The first half-hour of Louis Leterrier’s The Incredible Hulk is the best episode of the late 70s TV show of the same name that never got made.
Yep. I said it. And yeah, I’ll give you a second to let that sink in.
That first half-hour has everything that made an episode of the TV show great: Banner among civilians just trying to blend in, Banner on the run from guys who wouldn’t like him when he’s
hungry angry, and no actual Hulk sighting until the final act. It even features a cameo, via Banner’s TV set, by the late Bill Bixby. Lou Ferrigno’s cameo doesn’t come until later, but whatever, right?
That the rest of the film doesn’t live up to this first act is probably half of why it’s the most loathed of Marvel’s Phase One films, but look at what the filmmakers are trying to do here: they are trying to evoke our fondest and most ingrained cultural memory of the character.
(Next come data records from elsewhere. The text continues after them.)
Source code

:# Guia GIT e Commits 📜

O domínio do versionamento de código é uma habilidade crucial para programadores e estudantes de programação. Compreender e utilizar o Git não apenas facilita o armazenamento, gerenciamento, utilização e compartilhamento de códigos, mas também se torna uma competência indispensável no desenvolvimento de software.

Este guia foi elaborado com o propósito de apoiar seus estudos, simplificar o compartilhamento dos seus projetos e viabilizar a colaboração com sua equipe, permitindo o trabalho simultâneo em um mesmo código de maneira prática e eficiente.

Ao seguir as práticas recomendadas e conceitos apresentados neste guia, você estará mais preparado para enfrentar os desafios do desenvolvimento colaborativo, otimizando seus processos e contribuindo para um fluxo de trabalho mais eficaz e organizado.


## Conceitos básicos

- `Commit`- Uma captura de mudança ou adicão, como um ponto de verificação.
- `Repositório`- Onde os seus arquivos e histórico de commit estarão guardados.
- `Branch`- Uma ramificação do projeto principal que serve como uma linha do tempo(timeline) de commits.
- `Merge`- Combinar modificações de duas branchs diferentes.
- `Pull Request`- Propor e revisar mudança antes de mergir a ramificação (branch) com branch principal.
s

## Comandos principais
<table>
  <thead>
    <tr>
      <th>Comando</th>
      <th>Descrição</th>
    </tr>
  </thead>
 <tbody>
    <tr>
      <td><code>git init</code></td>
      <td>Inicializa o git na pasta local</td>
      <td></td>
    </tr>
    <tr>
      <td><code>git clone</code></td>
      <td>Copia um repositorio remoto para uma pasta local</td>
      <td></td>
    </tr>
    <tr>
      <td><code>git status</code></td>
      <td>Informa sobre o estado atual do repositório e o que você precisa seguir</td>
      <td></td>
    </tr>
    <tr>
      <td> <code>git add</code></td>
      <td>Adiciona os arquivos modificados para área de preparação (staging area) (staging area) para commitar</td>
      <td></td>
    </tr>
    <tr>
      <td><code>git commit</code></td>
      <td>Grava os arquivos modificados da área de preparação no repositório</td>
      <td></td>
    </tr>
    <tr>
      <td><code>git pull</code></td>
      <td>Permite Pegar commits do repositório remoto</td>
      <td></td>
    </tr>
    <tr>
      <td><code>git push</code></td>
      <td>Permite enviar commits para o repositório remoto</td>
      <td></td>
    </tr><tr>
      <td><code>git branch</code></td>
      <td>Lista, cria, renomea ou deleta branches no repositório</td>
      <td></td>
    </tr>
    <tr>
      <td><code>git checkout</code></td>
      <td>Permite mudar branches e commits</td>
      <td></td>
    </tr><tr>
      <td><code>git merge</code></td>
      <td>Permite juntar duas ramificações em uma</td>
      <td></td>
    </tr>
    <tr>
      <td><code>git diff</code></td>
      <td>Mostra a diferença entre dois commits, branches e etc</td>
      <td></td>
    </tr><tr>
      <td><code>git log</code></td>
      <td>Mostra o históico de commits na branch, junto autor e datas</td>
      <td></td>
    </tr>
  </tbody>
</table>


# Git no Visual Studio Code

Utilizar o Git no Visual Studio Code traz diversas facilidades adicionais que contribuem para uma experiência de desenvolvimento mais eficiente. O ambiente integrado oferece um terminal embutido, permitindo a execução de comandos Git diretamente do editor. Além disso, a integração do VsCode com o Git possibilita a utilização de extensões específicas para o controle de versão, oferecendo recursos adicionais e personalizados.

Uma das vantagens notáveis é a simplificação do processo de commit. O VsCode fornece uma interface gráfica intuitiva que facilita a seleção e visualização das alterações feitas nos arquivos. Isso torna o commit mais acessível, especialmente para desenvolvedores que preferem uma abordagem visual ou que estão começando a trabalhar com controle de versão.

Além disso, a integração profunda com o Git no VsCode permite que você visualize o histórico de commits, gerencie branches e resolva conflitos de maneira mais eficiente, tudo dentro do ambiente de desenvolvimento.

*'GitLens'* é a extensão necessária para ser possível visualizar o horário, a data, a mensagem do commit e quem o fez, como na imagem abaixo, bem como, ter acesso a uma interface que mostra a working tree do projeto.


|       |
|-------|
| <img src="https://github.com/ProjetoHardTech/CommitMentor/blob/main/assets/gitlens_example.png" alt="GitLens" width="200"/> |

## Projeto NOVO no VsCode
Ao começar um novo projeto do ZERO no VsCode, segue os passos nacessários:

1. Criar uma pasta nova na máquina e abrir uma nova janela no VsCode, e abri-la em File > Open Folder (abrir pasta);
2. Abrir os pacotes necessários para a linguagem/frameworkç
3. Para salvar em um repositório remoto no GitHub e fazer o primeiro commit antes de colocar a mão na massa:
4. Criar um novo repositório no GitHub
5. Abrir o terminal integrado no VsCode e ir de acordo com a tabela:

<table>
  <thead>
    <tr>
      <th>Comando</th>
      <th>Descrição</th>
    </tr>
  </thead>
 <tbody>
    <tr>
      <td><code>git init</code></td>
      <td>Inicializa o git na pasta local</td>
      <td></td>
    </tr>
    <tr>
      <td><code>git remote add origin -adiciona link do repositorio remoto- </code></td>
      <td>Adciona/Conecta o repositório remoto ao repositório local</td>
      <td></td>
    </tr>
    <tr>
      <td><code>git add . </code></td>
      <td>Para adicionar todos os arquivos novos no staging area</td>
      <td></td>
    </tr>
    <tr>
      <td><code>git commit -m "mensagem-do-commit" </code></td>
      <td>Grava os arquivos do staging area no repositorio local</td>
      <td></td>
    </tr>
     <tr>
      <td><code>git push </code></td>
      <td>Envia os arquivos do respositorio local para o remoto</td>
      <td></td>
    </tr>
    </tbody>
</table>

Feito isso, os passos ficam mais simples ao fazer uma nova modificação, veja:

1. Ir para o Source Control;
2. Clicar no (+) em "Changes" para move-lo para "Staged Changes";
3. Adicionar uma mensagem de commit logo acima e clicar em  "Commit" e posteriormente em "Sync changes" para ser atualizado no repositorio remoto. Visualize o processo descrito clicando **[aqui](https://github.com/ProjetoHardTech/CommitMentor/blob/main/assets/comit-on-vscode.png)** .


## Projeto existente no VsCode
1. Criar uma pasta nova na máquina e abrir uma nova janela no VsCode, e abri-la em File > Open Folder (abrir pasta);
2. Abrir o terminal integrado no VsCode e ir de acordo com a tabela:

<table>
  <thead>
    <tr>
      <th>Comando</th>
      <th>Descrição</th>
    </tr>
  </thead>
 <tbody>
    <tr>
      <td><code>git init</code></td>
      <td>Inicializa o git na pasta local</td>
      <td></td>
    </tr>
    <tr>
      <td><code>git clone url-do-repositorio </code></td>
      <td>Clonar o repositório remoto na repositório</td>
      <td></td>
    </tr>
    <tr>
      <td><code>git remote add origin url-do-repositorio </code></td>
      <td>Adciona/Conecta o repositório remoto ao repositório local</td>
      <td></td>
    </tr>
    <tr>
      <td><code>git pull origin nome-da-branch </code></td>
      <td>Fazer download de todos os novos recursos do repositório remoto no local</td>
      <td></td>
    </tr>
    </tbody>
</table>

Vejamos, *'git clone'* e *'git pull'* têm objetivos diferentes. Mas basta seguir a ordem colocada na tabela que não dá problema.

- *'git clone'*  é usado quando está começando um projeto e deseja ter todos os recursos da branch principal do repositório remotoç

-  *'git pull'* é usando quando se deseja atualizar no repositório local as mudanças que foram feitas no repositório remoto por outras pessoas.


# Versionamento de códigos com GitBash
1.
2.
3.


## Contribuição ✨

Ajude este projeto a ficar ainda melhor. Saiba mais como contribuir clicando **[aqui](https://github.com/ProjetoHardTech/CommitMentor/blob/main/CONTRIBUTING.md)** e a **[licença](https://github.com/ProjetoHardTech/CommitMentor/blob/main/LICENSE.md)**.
And they succeed, for a little while at least.
I love them for that. I love them, also, for doing what no first film in a potential comic book franchise had the courage to do since Bryan Singer’s X-Men did it in 2000: they said the hell with telling an origin story, relegating that to the opening credits, and just tried to spin the best Hulk yarn they could.
Sure, they didn’t manage to make a complete film, but they had me in the palm of their hands for thirty minutes and that’s a lot more than many films can say.
And hey, give it another watch: the rest of the film may not be perfect, but it ain’t as bad as you remember either.